Tuttavia, il Portogallo è salito al sesto posto tra tutti i 27 Stati membri in termini di sforzo fiscale (+17 rispetto alla media europea), un indicatore utilizzato per valutare l'incidenza delle entrate pubbliche nella produzione della società, misurando il rapporto tra la percentuale delle entrate pubbliche rispetto al prodotto interno lordo (PIL) e al reddito pro capite.
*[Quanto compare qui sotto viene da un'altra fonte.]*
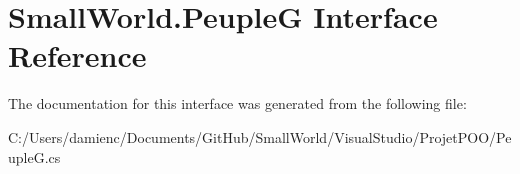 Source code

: \hypertarget{interface_small_world_1_1_peuple_g}{\section{Small\-World.\-Peuple\-G Interface Reference}
\label{interface_small_world_1_1_peuple_g}
}


The documentation for this interface was generated from the following file\-:\begin{DoxyCompactItemize}
\item 
C\-:/\-Users/damienc/\-Documents/\-Git\-Hub/\-Small\-World/\-Visual\-Studio/\-Projet\-P\-O\-O/Peuple\-G.\-cs\end{DoxyCompactItemize}
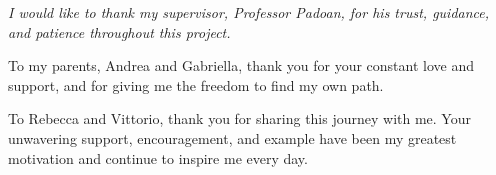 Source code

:


\newcommand{\submissionblankpage}{%
  \null
  \thispagestyle{empty}%
  \clearpage
}

\newcommand{\submissionacknowledgementpage}{%
  \thispagestyle{empty}%
  \vspace*{\fill}
  \begin{center}
    \begin{minipage}{0.78\textwidth}
      \centering
      \itshape
      I would like to thank my supervisor, Professor Padoan, for his trust,
      guidance, and patience throughout this project.

      To my parents, Andrea and Gabriella, thank you for your constant love and
      support, and for giving me the freedom to find my own path.

      To Rebecca and Vittorio, thank you for sharing this journey with me.
      Your unwavering support, encouragement, and example have been my
      greatest motivation and continue to inspire me every day.
    \end{minipage}
  \end{center}
  \vspace*{\fill}
  \clearpage
}



\hypersetup{pageanchor=false}
\pagestyle{empty}
\submissionblankpage
\submissionblankpage
\submissionacknowledgementpage
\submissionblankpage

\hypersetup{pageanchor=true}
\pagestyle{plain}
\setcounter{page}{1}

\tableofcontents







\backmatter
\printbibliography[heading=bibintoc]


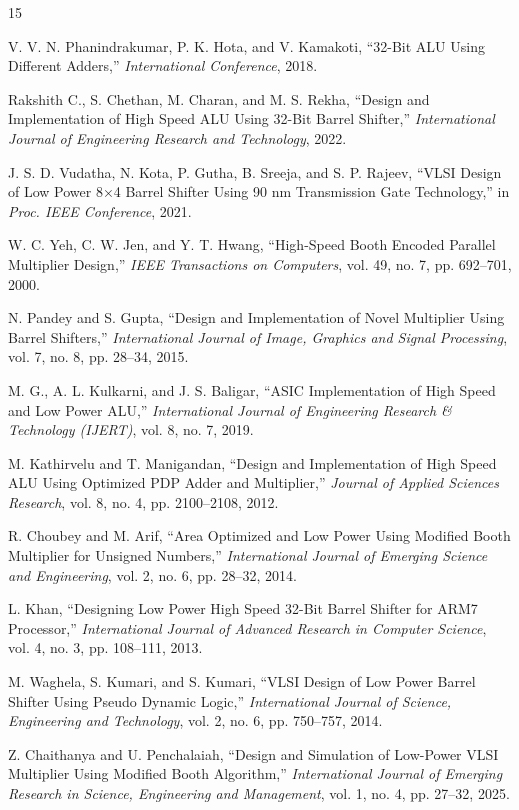 \documentclass[conference]{IEEEtran}
\begin{document}
\begin{thebibliography}{15}

V. V. N. Phanindrakumar, P. K. Hota, and V. Kamakoti, ``32-Bit ALU Using Different Adders,'' \emph{International Conference}, 2018.

Rakshith C., S. Chethan, M. Charan, and M. S. Rekha, ``Design and Implementation of High Speed ALU Using 32-Bit Barrel Shifter,'' \emph{International Journal of Engineering Research and Technology}, 2022.

J. S. D. Vudatha, N. Kota, P. Gutha, B. Sreeja, and S. P. Rajeev, ``VLSI Design of Low Power 8×4 Barrel Shifter Using 90 nm Transmission Gate Technology,'' in \emph{Proc. IEEE Conference}, 2021.

W. C. Yeh, C. W. Jen, and Y. T. Hwang, ``High-Speed Booth Encoded Parallel Multiplier Design,'' \emph{IEEE Transactions on Computers}, vol. 49, no. 7, pp. 692--701, 2000.

N. Pandey and S. Gupta, ``Design and Implementation of Novel Multiplier Using Barrel Shifters,'' \emph{International Journal of Image, Graphics and Signal Processing}, vol. 7, no. 8, pp. 28--34, 2015. 

M. G., A. L. Kulkarni, and J. S. Baligar, ``ASIC Implementation of High Speed and Low Power ALU,'' \emph{International Journal of Engineering Research \& Technology (IJERT)}, vol. 8, no. 7, 2019. 

M. Kathirvelu and T. Manigandan, ``Design and Implementation of High Speed ALU Using Optimized PDP Adder and Multiplier,'' \emph{Journal of Applied Sciences Research}, vol. 8, no. 4, pp. 2100--2108, 2012. 

R. Choubey and M. Arif, ``Area Optimized and Low Power Using Modified Booth Multiplier for Unsigned Numbers,'' \emph{International Journal of Emerging Science and Engineering}, vol. 2, no. 6, pp. 28--32, 2014. 

L. Khan, ``Designing Low Power High Speed 32-Bit Barrel Shifter for ARM7 Processor,'' \emph{International Journal of Advanced Research in Computer Science}, vol. 4, no. 3, pp. 108--111, 2013.

M. Waghela, S. Kumari, and S. Kumari, ``VLSI Design of Low Power Barrel Shifter Using Pseudo Dynamic Logic,'' \emph{International Journal of Science, Engineering and Technology}, vol. 2, no. 6, pp. 750--757, 2014. 

Z. Chaithanya and U. Penchalaiah, ``Design and Simulation of Low-Power VLSI Multiplier Using Modified Booth Algorithm,'' \emph{International Journal of Emerging Research in Science, Engineering and Management}, vol. 1, no. 4, pp. 27--32, 2025.


\end{thebibliography}
\end{document}
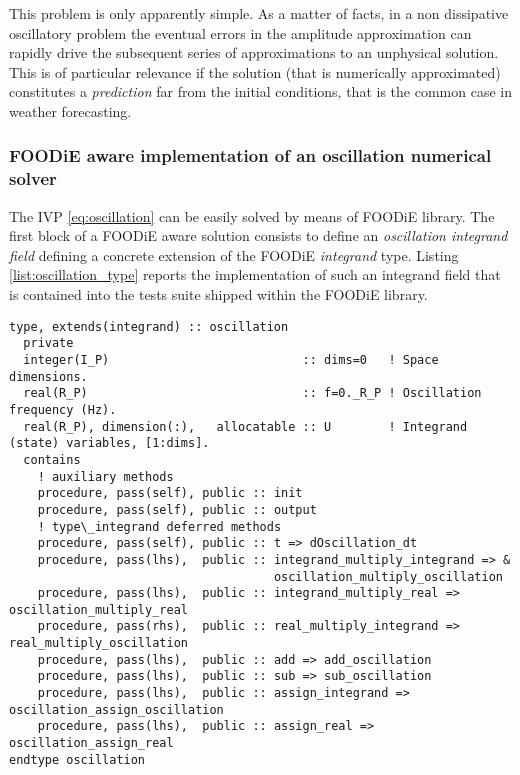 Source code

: \documentclass[pdftex,preprint,3p,times,numbers]{elsarticle}
\begin{document}
This problem is only apparently simple. As a matter of facts, in a non dissipative oscillatory problem the eventual errors in the amplitude approximation can rapidly drive the subsequent series of approximations to an unphysical solution. This is of particular relevance if the solution (that is numerically approximated) constitutes a \emph{prediction} far from the initial conditions, that is the common case in weather forecasting.

\subsubsection{FOODiE aware implementation of an oscillation numerical solver}
The IVP \ref{eq:oscillation} can be easily solved by means of FOODiE library. The first block of a FOODiE aware solution consists to define an \emph{oscillation integrand field} defining a concrete extension of the FOODiE \emph{integrand} type. Listing \ref{list:oscillation_type} reports the implementation of such an integrand field that is contained into the tests suite shipped within the FOODiE library.

\begin{lstlisting}[firstnumber=1,style=code,caption={implementation of the \emph{oscillation integrand} type},label={list:oscillation_type}]
type, extends(integrand) :: oscillation
  private
  integer(I_P)                           :: dims=0   ! Space dimensions.
  real(R_P)                              :: f=0._R_P ! Oscillation frequency (Hz).
  real(R_P), dimension(:),   allocatable :: U        ! Integrand (state) variables, [1:dims].
  contains
    ! auxiliary methods
    procedure, pass(self), public :: init
    procedure, pass(self), public :: output
    ! type\_integrand deferred methods
    procedure, pass(self), public :: t => dOscillation_dt
    procedure, pass(lhs),  public :: integrand_multiply_integrand => &
                                     oscillation_multiply_oscillation
    procedure, pass(lhs),  public :: integrand_multiply_real => oscillation_multiply_real
    procedure, pass(rhs),  public :: real_multiply_integrand => real_multiply_oscillation
    procedure, pass(lhs),  public :: add => add_oscillation
    procedure, pass(lhs),  public :: sub => sub_oscillation
    procedure, pass(lhs),  public :: assign_integrand => oscillation_assign_oscillation
    procedure, pass(lhs),  public :: assign_real => oscillation_assign_real
endtype oscillation
\end{lstlisting}
\end{document}
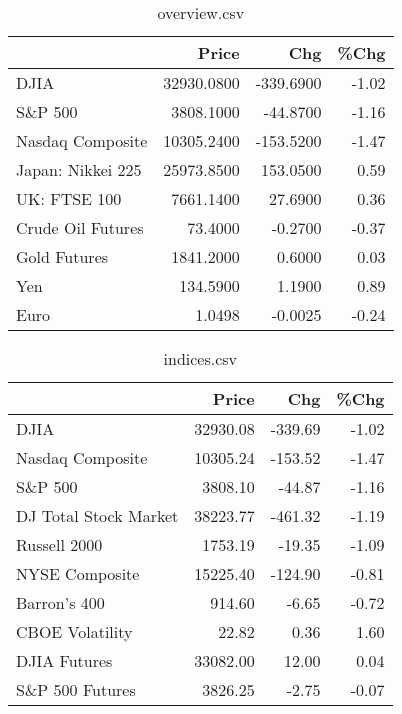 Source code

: \documentclass{article}%
\begin{document}
\begin{table}[htbp]%
\caption{overview.csv}%
\centering%
\begin{adjustbox}{width=1\textwidth}%
\begin{tabular}{lrrr}
\toprule
                  &      Price &       Chg &  \%Chg \\
\midrule
             DJIA & 32930.0800 & -339.6900 & -1.02 \\
          S\&P 500 &  3808.1000 &  -44.8700 & -1.16 \\
 Nasdaq Composite & 10305.2400 & -153.5200 & -1.47 \\
Japan: Nikkei 225 & 25973.8500 &  153.0500 &  0.59 \\
     UK: FTSE 100 &  7661.1400 &   27.6900 &  0.36 \\
Crude Oil Futures &    73.4000 &   -0.2700 & -0.37 \\
     Gold Futures &  1841.2000 &    0.6000 &  0.03 \\
              Yen &   134.5900 &    1.1900 &  0.89 \\
             Euro &     1.0498 &   -0.0025 & -0.24 \\
\bottomrule
\end{tabular}
%
\end{adjustbox}%
\end{table}

%


\begin{table}[htbp]%
\caption{indices.csv}%
\centering%
\begin{adjustbox}{width=1\textwidth}%
\begin{tabular}{lrrr}
\toprule
                      &    Price &     Chg &  \%Chg \\
\midrule
                 DJIA & 32930.08 & -339.69 & -1.02 \\
     Nasdaq Composite & 10305.24 & -153.52 & -1.47 \\
              S\&P 500 &  3808.10 &  -44.87 & -1.16 \\
DJ Total Stock Market & 38223.77 & -461.32 & -1.19 \\
         Russell 2000 &  1753.19 &  -19.35 & -1.09 \\
       NYSE Composite & 15225.40 & -124.90 & -0.81 \\
         Barron's 400 &   914.60 &   -6.65 & -0.72 \\
      CBOE Volatility &    22.82 &    0.36 &  1.60 \\
         DJIA Futures & 33082.00 &   12.00 &  0.04 \\
      S\&P 500 Futures &  3826.25 &   -2.75 & -0.07 \\
\bottomrule
\end{tabular}
%
\end{adjustbox}%
\end{table}
\end{document}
Solo la Grecia (+63%), la Polonia (29%), la Croazia (+24%), la Bulgaria (+20%) e l'Ungheria (+4%) sono cresciute.

(+20%) e Ungheria (+19%) hanno registrato uno sforzo fiscale peggiore del Portogallo.

Tra il 2019 e il 2022, in Portogallo la pressione fiscale è passata dal 34,5% al 36,4% del PIL e lo sforzo fiscale è aumentato dal 109,7% al 116,8%, con un aumento del gettito fiscale dovuto agli effetti dell'inflazione, ma lo Stato non ha fatto nulla di significativo per compensare questo aumento alleggerendo le tasse per la popolazione o per le imprese in relazione a questi guadagni circostanziali.

Riflettendo sull'insieme di questi 20 anni, è evidente che il Portogallo, pur avendo ridotto il proprio sforzo fiscale, ha perso terreno rispetto alla media europea, soprattutto nei confronti dei Paesi della convergenza e dell'Europa orientale.

"La capacità di un Paese di ridurre il proprio livello di tassazione è cruciale per la sua competitività economica all'estero e per la sua capacità di attrarre investimenti e capitali, quindi per competere sulla scena europea e internazionale, il Portogallo dovrà ridurre il proprio sforzo e la propria pressione fiscale, chiedendo meno ai propri cittadini e alle proprie imprese, in modo che entrambi possano risparmiare e investire", si legge nel rapporto.